Required work — The entries below are to be reproduced in full, exactly as written.

Entries supplied —
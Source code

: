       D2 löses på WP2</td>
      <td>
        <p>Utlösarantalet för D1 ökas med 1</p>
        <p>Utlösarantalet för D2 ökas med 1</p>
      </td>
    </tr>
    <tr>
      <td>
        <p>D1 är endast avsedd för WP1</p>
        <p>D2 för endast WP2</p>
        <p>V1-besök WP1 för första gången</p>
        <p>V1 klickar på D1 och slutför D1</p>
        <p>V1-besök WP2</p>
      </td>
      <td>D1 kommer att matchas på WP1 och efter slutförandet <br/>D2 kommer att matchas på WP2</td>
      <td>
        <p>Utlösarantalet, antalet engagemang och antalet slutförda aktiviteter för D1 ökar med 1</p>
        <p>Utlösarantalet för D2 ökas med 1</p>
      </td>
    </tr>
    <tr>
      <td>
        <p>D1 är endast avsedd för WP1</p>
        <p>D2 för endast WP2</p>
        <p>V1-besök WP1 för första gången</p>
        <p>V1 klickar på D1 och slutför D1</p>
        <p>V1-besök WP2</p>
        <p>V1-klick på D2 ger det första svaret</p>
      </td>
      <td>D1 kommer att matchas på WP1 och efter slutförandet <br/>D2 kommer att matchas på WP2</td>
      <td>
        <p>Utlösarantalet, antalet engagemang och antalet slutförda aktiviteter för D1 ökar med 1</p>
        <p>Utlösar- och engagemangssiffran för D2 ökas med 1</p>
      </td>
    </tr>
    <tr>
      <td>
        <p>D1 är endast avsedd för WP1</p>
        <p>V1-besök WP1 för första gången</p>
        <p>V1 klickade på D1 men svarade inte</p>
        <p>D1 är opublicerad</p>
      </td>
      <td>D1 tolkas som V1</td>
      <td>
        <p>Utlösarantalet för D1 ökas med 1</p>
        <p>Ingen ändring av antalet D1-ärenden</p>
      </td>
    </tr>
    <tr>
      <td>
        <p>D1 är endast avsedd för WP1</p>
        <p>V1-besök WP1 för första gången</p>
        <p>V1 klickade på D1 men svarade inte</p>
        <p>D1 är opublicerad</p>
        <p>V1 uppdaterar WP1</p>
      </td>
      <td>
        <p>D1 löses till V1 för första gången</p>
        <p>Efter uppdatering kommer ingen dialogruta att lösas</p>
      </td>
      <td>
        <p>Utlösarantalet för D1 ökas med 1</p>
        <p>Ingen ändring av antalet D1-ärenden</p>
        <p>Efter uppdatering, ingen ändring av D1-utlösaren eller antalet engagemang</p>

Result below —
Source code

:       D2 löses på WP2</td>
      <td>
        <p>Utlösarantalet för D1 ökas med 1</p>
        <p>Utlösarantalet för D2 ökas med 1</p>
      </td>
    </tr>
    <tr>
      <td>
        <p>D1 är endast avsedd för WP1</p>
        <p>D2 för endast WP2</p>
        <p>V1-besök WP1 för första gången</p>
        <p>V1 klickar på D1 och slutför D1</p>
        <p>V1-besök WP2</p>
      </td>
      <td>D1 kommer att matchas på WP1 och efter slutförandet <br/>D2 kommer att matchas på WP2</td>
      <td>
        <p>Utlösarantalet, antalet engagemang och antalet slutförda aktiviteter för D1 ökar med 1</p>
        <p>Utlösarantalet för D2 ökas med 1</p>
      </td>
    </tr>
    <tr>
      <td>
        <p>D1 är endast avsedd för WP1</p>
        <p>D2 för endast WP2</p>
        <p>V1-besök WP1 för första gången</p>
        <p>V1 klickar på D1 och slutför D1</p>
        <p>V1-besök WP2</p>
        <p>V1-klick på D2 ger det första svaret</p>
      </td>
      <td>D1 kommer att matchas på WP1 och efter slutförandet <br/>D2 kommer att matchas på WP2</td>
      <td>
        <p>Utlösarantalet, antalet engagemang och antalet slutförda aktiviteter för D1 ökar med 1</p>
        <p>Utlösar- och engagemangssiffran för D2 ökas med 1</p>
      </td>
    </tr>
    <tr>
      <td>
        <p>D1 är endast avsedd för WP1</p>
        <p>V1-besök WP1 för första gången</p>
        <p>V1 klickade på D1 men svarade inte</p>
        <p>D1 är opublicerad</p>
      </td>
      <td>D1 tolkas som V1</td>
      <td>
        <p>Utlösarantalet för D1 ökas med 1</p>
        <p>Ingen ändring av antalet D1-ärenden</p>
      </td>
    </tr>
    <tr>
      <td>
        <p>D1 är endast avsedd för WP1</p>
        <p>V1-besök WP1 för första gången</p>
        <p>V1 klickade på D1 men svarade inte</p>
        <p>D1 är opublicerad</p>
        <p>V1 uppdaterar WP1</p>
      </td>
      <td>
        <p>D1 löses till V1 för första gången</p>
        <p>Efter uppdatering kommer ingen dialogruta att lösas</p>
      </td>
      <td>
        <p>Utlösarantalet för D1 ökas med 1</p>
        <p>Ingen ändring av antalet D1-ärenden</p>
        <p>Efter uppdatering, ingen ändring av D1-utlösaren eller antalet engagemang</p>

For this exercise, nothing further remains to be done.